Senior Data Engineer

Senior Data Engineer with 16 years of experience building data platforms that deliver measurable business outcomes across financial services, retail, and streaming media. At Amazon, led development of a marketing analytics platform that reduced campaign costs by 30% in its first year and an ML-driven pipeline projected to cut costs by a further 25%. At Jornaya, re-architected a high-scale pipeline serving 50 vendors — cutting AWS spend by 55% while processing a billion records in under 30 minutes. Consistently bridges data infrastructure and business strategy, enabling leadership teams to make faster, better-informed decisions.

mr.jaygovind.sahu@gmail.com LinkedIn ↗

Experience

Netflix

Data Engineer

Jul 2025 – Present
  • Building something awesome.

Amazon

Data Engineer

Mar 2022 – Jul 2025
  • Developed a robust data platform to measure and enhance the efficiency of marketing campaigns across multiple channels, including offline (billboards, newspapers, gas station TVs), social media (Facebook, Instagram), and search engines (Google, Bing). The pipeline ingested and analyzed data from various vendors to generate key metrics such as cost per click, cost per application, impressions, and GRP — leading to a 30% reduction in marketing costs in one year after launch.
  • Built a data pipeline using Airflow to standardize addresses for millions of records via an address standardization API, benefiting multiple pipelines across domains.
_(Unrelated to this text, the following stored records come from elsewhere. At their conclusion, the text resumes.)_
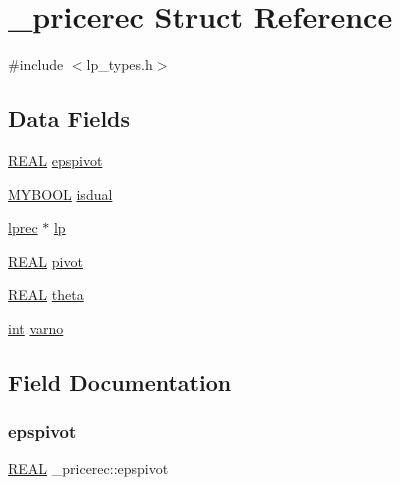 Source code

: \hypertarget{struct__pricerec}{}\section{\+\_\+pricerec Struct Reference}
\label{struct__pricerec}


{\ttfamily \#include $<$lp\+\_\+types.\+h$>$}

\subsection*{Data Fields}
\begin{DoxyCompactItemize}
\item 
\hyperlink{lp__lib_8h_a92bd5e363d131fa73669358edb232dce}{R\+E\+AL} \hyperlink{struct__pricerec_aaca25c8f9838f34dc7a41754ee36a2e1}{epspivot}
\item 
\hyperlink{lp__lib_8h_aad848328fb3018217ac9f01d97b6bd88}{M\+Y\+B\+O\+OL} \hyperlink{struct__pricerec_a3ebb3f3e4c89ce4d90a9a3f9d4b514c6}{isdual}
\item 
\hyperlink{lp__types_8h_afe42f1373b9ee8d824b5cad6a22d24c6}{lprec} $\ast$ \hyperlink{struct__pricerec_a26cd2529023b3713e84154fdbc2cdd6a}{lp}
\item 
\hyperlink{lp__lib_8h_a92bd5e363d131fa73669358edb232dce}{R\+E\+AL} \hyperlink{struct__pricerec_a2a7b29d997506a1f1b00264e2aa9d209}{pivot}
\item 
\hyperlink{lp__lib_8h_a92bd5e363d131fa73669358edb232dce}{R\+E\+AL} \hyperlink{struct__pricerec_aaa30bfbde8c7aa8d9564594af0173315}{theta}
\item 
\hyperlink{lp__lib_8h_adeb9ec6400320e4923ac9d836d509ddb}{int} \hyperlink{struct__pricerec_a73e4fd44e1cf3d74d1fbdfcf660a3f59}{varno}
\end{DoxyCompactItemize}


\subsection{Field Documentation}
\mbox{\label{struct__pricerec_aaca25c8f9838f34dc7a41754ee36a2e1}} 
\subsubsection{\texorpdfstring{epspivot}{epspivot}}
{\footnotesize\ttfamily \hyperlink{lp__lib_8h_a92bd5e363d131fa73669358edb232dce}{R\+E\+AL} \+\_\+pricerec\+::epspivot}

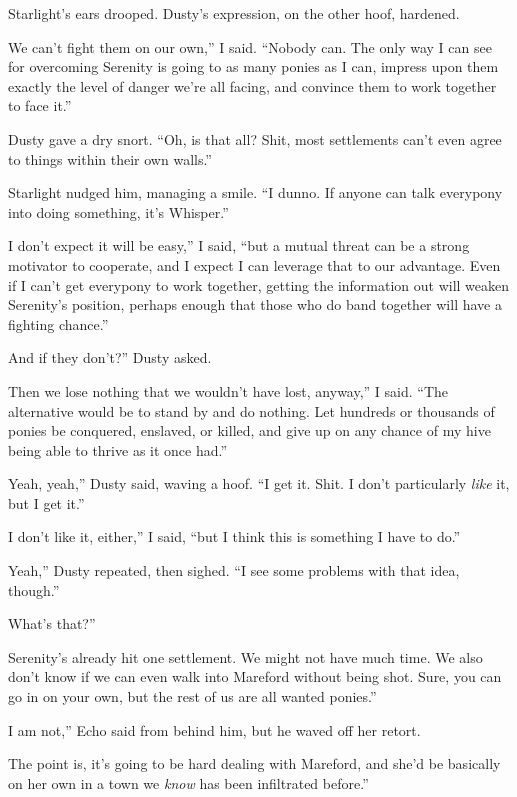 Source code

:Starlight’s ears drooped. Dusty’s expression, on the other hoof, hardened.

\leavevmode{}We can’t fight them on our own,” I said. “Nobody can. The only way I can see for overcoming Serenity is going to as many ponies as I can, impress upon them exactly the level of danger we’re all facing, and convince them to work together to face it.”

Dusty gave a dry snort. “Oh, is that all? Shit, most settlements can’t even agree to things within their own walls.”

Starlight nudged him, managing a smile. “I dunno. If anyone can talk everypony into doing something, it’s Whisper.”

\leavevmode{}I don’t expect it will be easy,” I said, “but a mutual threat can be a strong motivator to cooperate, and I expect I can leverage that to our advantage. Even if I can’t get everypony to work together, getting the information out will weaken Serenity’s position, perhaps enough that those who do band together will have a fighting chance.”

\leavevmode{}And if they don’t?” Dusty asked.

\leavevmode{}Then we lose nothing that we wouldn’t have lost, anyway,” I said. “The alternative would be to stand by and do nothing. Let hundreds or thousands of ponies be conquered, enslaved, or killed, and give up on any chance of my hive being able to thrive as it once had.”

\leavevmode{}Yeah, yeah,” Dusty said, waving a hoof. “I get it. Shit. I don’t particularly \textit{like} it, but I get it.”

\leavevmode{}I don’t like it, either,” I said, “but I think this is something I have to do.”

\leavevmode{}Yeah,” Dusty repeated, then sighed. “I see some problems with that idea, though.”

\leavevmode{}What’s that?”

\leavevmode{}Serenity’s already hit one settlement. We might not have much time. We also don’t know if we can even walk into Mareford without being shot. Sure, you can go in on your own, but the rest of us are all wanted ponies.”

\leavevmode{}I am not,” Echo said from behind him, but he waved off her retort.

\leavevmode{}The point is, it’s going to be hard dealing with Mareford, and she’d be basically on her own in a town we \textit{know} has been infiltrated before.”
Automated process replaced a manual one, reducing standardization time by ~90% and eliminating manual errors.
  • Partnered with a third-party data provider to integrate hundreds of millions of sensitive records into the data lake. Designed and implemented a pipeline to transform and prepare the dataset for machine learning, and developed a reusable framework for running regression and classification models — expected to reduce marketing costs by an additional 25%.

Vanguard

Data Engineer

Apr 2021 – Mar 2022
  • Implemented and maintained data pipelines using AWS EMR, Glue, and other AWS products for big data analytics, enabling successful functioning of ~15 Tableau dashboards used by financial and business analysts for strategic decision-making by leadership teams.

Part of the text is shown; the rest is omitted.